Second, shell scripts require POSIX paths:

do shell script ("textutil -convert html " & quoted form of POSIX path of b)

Hi Shane! Thanks for the tips, I’ve incorporated it into my script. I’m rusty at best with AppleScript and even with the changes you posted I’m still having trouble on the line

set someData to (read theFileHandle as «class utf8»)

I’ve never had a problem being able to create the HTML file, but can’t get passed the reading step.

What error are you getting?

error “Microsoft Word got an error: End of file error.” number -39 from file "Macintosh HD:Users:Tiana:Desktop:BodyFiles:1.html

You shouldn’t be doing this inside a Word tell block. And you should check that the file isn’t empty.

I’ve tried to take it out but I think it won’t let me because it’s in a repeat block? Either way I took out the part of the script that reads the HTML file (which isn’t empty) and tried that separately:

set thehtmlname to ((path to desktop as text) & "BodyFiles:" & "1.html")



set theFilePath to the POSIX path of thehtmlname



if characters -5 thru -1 of theFilePath as string is ".html" then

	

	set theFileHandle to (open for access file theFilePath)

	

	set someData to (read theFileHandle as «class utf8»)

	

	close access theFileHandle

	set the clipboard to someData

	set theContent to someData

end if

However I still get errors.
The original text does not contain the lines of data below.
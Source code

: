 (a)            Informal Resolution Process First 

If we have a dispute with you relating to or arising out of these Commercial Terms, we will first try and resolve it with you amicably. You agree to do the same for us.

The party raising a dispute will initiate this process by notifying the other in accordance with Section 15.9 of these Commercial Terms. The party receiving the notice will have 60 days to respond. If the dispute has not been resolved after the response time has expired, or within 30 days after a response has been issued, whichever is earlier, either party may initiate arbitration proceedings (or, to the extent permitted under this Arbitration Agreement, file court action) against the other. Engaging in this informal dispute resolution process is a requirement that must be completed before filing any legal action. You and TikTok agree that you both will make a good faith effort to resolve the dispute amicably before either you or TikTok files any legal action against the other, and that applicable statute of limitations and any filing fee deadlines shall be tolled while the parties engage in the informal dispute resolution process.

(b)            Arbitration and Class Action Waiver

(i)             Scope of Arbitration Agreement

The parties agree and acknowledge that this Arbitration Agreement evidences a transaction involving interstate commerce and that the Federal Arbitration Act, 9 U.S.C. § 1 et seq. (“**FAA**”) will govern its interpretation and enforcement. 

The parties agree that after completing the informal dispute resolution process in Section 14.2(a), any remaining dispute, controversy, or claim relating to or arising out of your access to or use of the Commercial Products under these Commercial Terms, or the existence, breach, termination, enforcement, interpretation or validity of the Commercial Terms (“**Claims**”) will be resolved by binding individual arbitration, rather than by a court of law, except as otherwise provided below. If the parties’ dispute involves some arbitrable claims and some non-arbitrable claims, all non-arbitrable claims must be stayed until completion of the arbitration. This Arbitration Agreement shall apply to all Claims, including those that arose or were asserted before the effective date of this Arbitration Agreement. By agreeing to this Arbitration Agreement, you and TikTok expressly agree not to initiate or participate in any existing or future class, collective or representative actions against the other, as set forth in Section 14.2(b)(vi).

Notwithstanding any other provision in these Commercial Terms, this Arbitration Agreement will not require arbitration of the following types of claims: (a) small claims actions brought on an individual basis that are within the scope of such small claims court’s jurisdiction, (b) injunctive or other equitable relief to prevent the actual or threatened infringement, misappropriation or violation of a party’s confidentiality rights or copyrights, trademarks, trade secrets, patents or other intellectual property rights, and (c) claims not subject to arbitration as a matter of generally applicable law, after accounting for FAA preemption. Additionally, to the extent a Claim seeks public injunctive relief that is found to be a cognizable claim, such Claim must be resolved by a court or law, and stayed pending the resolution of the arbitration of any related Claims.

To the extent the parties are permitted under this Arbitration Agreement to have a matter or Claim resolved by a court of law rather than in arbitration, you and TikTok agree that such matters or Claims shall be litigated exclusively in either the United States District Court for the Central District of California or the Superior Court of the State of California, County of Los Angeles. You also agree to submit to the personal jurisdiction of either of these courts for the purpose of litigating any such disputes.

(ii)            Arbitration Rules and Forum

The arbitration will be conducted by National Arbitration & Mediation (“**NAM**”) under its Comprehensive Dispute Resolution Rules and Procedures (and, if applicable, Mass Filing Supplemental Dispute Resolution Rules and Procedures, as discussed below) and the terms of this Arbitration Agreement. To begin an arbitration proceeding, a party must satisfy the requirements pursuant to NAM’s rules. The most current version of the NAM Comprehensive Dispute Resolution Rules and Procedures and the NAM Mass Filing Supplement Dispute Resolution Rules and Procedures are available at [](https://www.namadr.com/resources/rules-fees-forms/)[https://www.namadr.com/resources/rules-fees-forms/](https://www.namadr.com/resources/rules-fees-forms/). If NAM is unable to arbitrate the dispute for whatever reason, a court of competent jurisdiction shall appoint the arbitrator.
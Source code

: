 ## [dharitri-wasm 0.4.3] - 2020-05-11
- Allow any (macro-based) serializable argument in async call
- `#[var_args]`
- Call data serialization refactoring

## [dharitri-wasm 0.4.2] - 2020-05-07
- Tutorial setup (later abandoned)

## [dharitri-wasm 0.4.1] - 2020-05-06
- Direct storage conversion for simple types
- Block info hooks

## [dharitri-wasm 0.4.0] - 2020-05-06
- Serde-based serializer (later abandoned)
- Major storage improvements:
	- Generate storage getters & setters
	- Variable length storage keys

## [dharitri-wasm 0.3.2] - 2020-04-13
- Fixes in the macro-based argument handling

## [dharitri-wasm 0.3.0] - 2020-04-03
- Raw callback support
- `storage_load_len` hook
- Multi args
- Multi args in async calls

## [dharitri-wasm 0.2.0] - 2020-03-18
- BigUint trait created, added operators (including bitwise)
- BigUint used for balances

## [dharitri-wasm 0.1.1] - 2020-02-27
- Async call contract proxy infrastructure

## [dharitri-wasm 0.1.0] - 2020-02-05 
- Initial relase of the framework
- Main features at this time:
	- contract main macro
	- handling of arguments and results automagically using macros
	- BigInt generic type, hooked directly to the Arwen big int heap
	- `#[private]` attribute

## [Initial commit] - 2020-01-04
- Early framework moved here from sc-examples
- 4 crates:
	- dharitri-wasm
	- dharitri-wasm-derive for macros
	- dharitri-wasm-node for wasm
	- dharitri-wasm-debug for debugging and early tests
When I tried the POsIX path of the file I get:

error “Network file permission error.” number -5000 from file “/Users/Tiana/Desktop/BodyFiles/1.html” to «class fsrf»

When I use the set path of the file I get:

error “End of file error.” number -39 from file “Macintosh HD:Users:Tiana:Desktop:BodyFiles:1.html”

Am I setting up the script incorrectly?

Either rewrite the block, or put the file reading stuff in its own “tell current application” block.

You need an HFS path there, not a POSIX path.

Not entirely, the error is thrown when you use a file specifier followed by an POSIX path. You can use POSIX paths but you need to send it as an string object not a file specifier.


-- send path as an string object containing POSIX path
set theFileHandle to (open for access theFilePath)
--or send path as file specifier
set theFileHandle to (open for access POSIX file theFilePath)

My point probably got lost in translation. I meant there, as in the OP’s statement as it was constructed. And given that he’s having trouble doing it outside a Word tell block, a bare POSIX path might still be problematic.

I appreciate the help from both of you! However no matter what I try to do It keeps halting at that reading step. Ill just post my code below incase maybe theres an error else where thats preventing it?



display dialog ¬
	"Select OK if you have already prepared a Mail Merge Word Document linked to a data source." with title ¬
	"Personalised Email Pre-requisite" with icon caution
set thertf to (choose file with prompt "Select the Pre Prepared E-mail Body in Mail Merge Word Template Format.")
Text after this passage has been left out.